Pergunto-me se os encarregados de educação deste país, certamente interessados no futuro dos seus filhos, não se juntarão aos professores, numa luta contra esta nova imposição, que se prepara, em nome de um falacioso argumento, o último de que se serviram, de que assim “acontece também na Europa”? O que fica por contar é como se chegou a essa situação, na Europa. E o que não dizem, e conhecem, uma vez que foram múltiplas as viagens feitas, é o que nesses países se passa com os programas (estabilidade), com o horário de professores e de alunos (não sobrecarregados), com a formação dos professores (exigência no seu recrutamento), com o tempo que os pais têm disponível para acompanhar os seus filhos (horários humanizados), com o pacto político feito entre os vários partidos, na defesa da qualidade do ensino, factor primordial numa qualquer sociedade e que em Portugal nunca aconteceu.

Até quando deixaremos que nos iludam, como na fábula de O Lobo e O Cordeiro, pondo em risco, com a nossa ingenuidade, o futuro dos nossos filhos e netos? Aos professores se apontará depois o dedo acusador pelas nefastas consequências de tal propósito. Até quando aceitaremos acriticamente estudos de “peritos” do ME que concluem, como sendo uma grande novidade, o evidente em situações há muito denunciadas, como o desumano número de horas que as crianças suportam, tal tortura de cansaço, em creches e Jardins de Infância, precisamente porque os seus pais trabalham demasiado para saciar a voracidade de meia dúzia de privilegiados sem rosto?

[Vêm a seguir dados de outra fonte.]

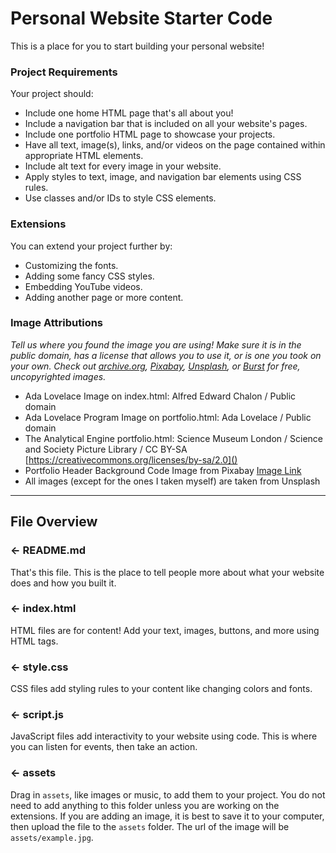 # Personal Website Starter Code

This is a place for you to start building your personal website!

### Project Requirements
Your project should:
- Include one home HTML page that's all about you!
- Include a navigation bar that is included on all your website's pages.
- Include one portfolio HTML page to showcase your projects.
- Have all text, image(s), links, and/or videos on the page contained within appropriate HTML elements.
- Include alt text for every image in your website.
- Apply styles to text, image, and navigation bar elements using CSS rules.
- Use classes and/or IDs to style CSS elements.

### Extensions
You can extend your project further by:
- Customizing the fonts.
- Adding some fancy CSS styles.
- Embedding YouTube videos.
- Adding another page or more content.


### Image Attributions
*Tell us where you found the image you are using! Make sure it is in the public domain, has a license that allows you to use it, or is one you took on your own. Check out [archive.org](https://archive.org/), [Pixabay](https://pixabay.com/), [Unsplash](https://unsplash.com/), or [Burst](https://burst.shopify.com/) for free, uncopyrighted images.*
- Ada Lovelace Image on index.html: Alfred Edward Chalon / Public domain 
- Ada Lovelace Program Image on portfolio.html: Ada Lovelace / Public domain
- The Analytical Engine portfolio.html: Science Museum London / Science and Society Picture Library / CC BY-SA [https://creativecommons.org/licenses/by-sa/2.0]()
- Portfolio Header Background Code Image from Pixabay [Image Link](https://pixabay.com/vectors/background-the-background-1086840/)
- All images (except for the ones I taken myself) are taken from Unsplash

---

## File Overview

### ← README.md

That's this file. This is the place to tell people more about what your website does and how you built it. 

### ← index.html

HTML files are for content! Add your text, images, buttons, and more using HTML tags.

### ← style.css

CSS files add styling rules to your content like changing colors and fonts. 

### ← script.js

JavaScript files add interactivity to your website using code. This is where you can listen for events, then take an action.

### ← assets

Drag in `assets`, like images or music, to add them to your project. You do not need to add anything to this folder unless you are working on the extensions. If you are adding an image, it is best to save it to your computer, then upload the file to the `assets` folder. The url of the image will be `assets/example.jpg`.
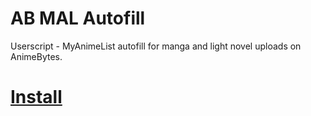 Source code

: # AB MAL Autofill

Userscript - MyAnimeList autofill for manga and light novel uploads on AnimeBytes.

# [Install](https://github.com/theothersophie/AB-MAL-autofill/raw/master/mal-autofill.user.js)
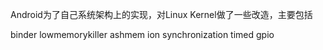 Android为了自己系统架构上的实现，对Linux Kernel做了一些改造，主要包括

binder
lowmemorykiller
ashmem
ion
synchronization
timed gpio
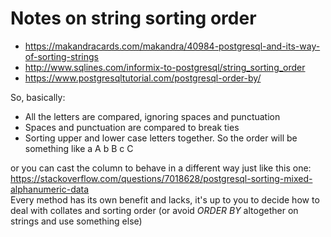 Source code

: # Notes on string sorting order
- https://makandracards.com/makandra/40984-postgresql-and-its-way-of-sorting-strings
- http://www.sqlines.com/informix-to-postgresql/string_sorting_order
- https://www.postgresqltutorial.com/postgresql-order-by/

So, basically:
- All the letters are compared, ignoring spaces and punctuation
- Spaces and punctuation are compared to break ties
- Sorting upper and lower case letters together. So the order will be something like a A b B c C

or you can cast the column to behave in a different way just like this one:  
https://stackoverflow.com/questions/7018628/postgresql-sorting-mixed-alphanumeric-data  
Every method has its own benefit and lacks, it's up to you to decide how to deal with collates and sorting order (or avoid _ORDER BY_ altogether on strings and use something else)
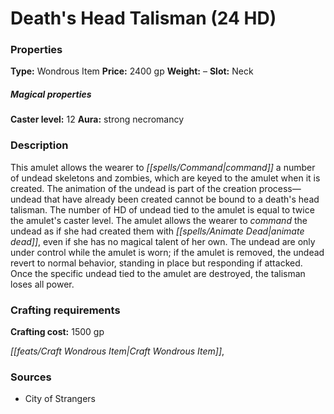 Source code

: ﻿---
Title: "Death's Head Talisman (24 HD)"
Type: "Wondrous Item"
Price: "2400 gp"
Weight: "–"
Slot: "Neck"
Caster level: "12"
Aura: "strong necromancy"
Description: |
  "This amulet allows the wearer to command a number of undead skeletons and zombies, which are keyed to the amulet when it is created. The animation of the undead is part of the creation process—undead that have already been created cannot be bound to a _death's head talisman_. The number of HD of undead tied to the amulet is equal to twice the amulet's caster level. The amulet allows the wearer to command the undead as if she had created them with _animate dead_, even if she has no magical talent of her own. The undead are only under control while the amulet is worn; if the amulet is removed, the undead revert to normal behavior, standing in place but responding if attacked. Once the specific undead tied to the amulet are destroyed, the talisman loses all power."
Crafting cost: "1500 gp"
Sources: "['City of Strangers']"
---

# Death's Head Talisman (24 HD)

### Properties

**Type:** Wondrous Item **Price:** 2400 gp **Weight:** – **Slot:** Neck

##### Magical properties

**Caster level:** 12 **Aura:** strong necromancy

### Description

This amulet allows the wearer to _[[spells/Command|command]]_ a number of undead skeletons and zombies, which are keyed to the amulet when it is created. The animation of the undead is part of the creation process—undead that have already been created cannot be bound to a death's head talisman. The number of HD of undead tied to the amulet is equal to twice the amulet's caster level. The amulet allows the wearer to _command_ the undead as if she had created them with _[[spells/Animate Dead|animate dead]]_, even if she has no magical talent of her own. The undead are only under control while the amulet is worn; if the amulet is removed, the undead revert to normal behavior, standing in place but responding if attacked. Once the specific undead tied to the amulet are destroyed, the talisman loses all power.

### Crafting requirements

**Crafting cost:** 1500 gp

_[[feats/Craft Wondrous Item|Craft Wondrous Item]]_,

### Sources

* City of Strangers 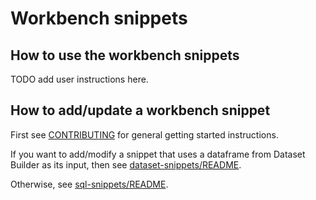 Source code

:# Workbench snippets

## How to use the workbench snippets

TODO add user instructions here.

## How to add/update a workbench snippet

First see [CONTRIBUTING](./CONTRIBUTING.md) for general getting started instructions.

If you want to add/modify a snippet that uses a dataframe from Dataset Builder as its input, then see [dataset-snippets/README](./dataset-snippets/README.md).

Otherwise, see [sql-snippets/README](./sql-snippets/README.md).

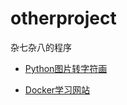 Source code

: # otherproject
杂七杂八的程序


* [Python图片转字符画](https://github.com/wfatestaynight/otherproject/blob/master/python/imagetocode.py "需要用到Python库")

* [Docker学习网站](https://github.com/wfatestaynight/otherproject/blob/master/Docker/DockerLearning.RD "Docker学习网站")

 A Escola, em vez de ajudar a ultrapassar barreiras, de ser seriamente inclusiva e de instruir, passará definitivamente a estupidificar, a desresponsabilizar e a desmotivar os alunos, atrofiando não só as suas capacidades, mas também oferecendo êxitos inesperados, o que não é uma forma honesta de preparar para a vida, muito menos de formar a personalidade de um cidadão responsável. A Escola, pela mão de vários Ministérios da Educação, com realce para os que acompanharam a Reforma de 2003 e a perpetuam, tem-se vindo a preparar para escravizar sucessivas gerações de estudantes, no intuito de satisfazer a ambição desmedida dos que aguardam, no mundo do trabalho, físico ou intelectual, trabalhadores amestrados e educados a não pensar, a aguentar o extremo cansaço que lhes será exigido e a ser mal pagos. Como um rebanho seguirão, de cabeça baixa, o seu pastor, neste caso, dramaticamente sem rosto.

Digamos NÃO! a esses “peritos”, nacionais e estrangeiros, que, nas palavras de Agostinho da Silva, “amam o povo, mas não desejariam, por interesse do próprio amor, que saísse do passo em que se encontra; […]. Vêem-se generosos e sensíveis quando se debruçam sobre a classe inferior e traduzem, na linguagem adamada, o que dela julgam perceber; é muito interessante o animal que examinam, mas que não tente o animal libertar-se da sua condição; estragaria todo o quadro […].” Caber-nos-á a nós estragá-lo, insurgindo-nos activamente contra a Mentira!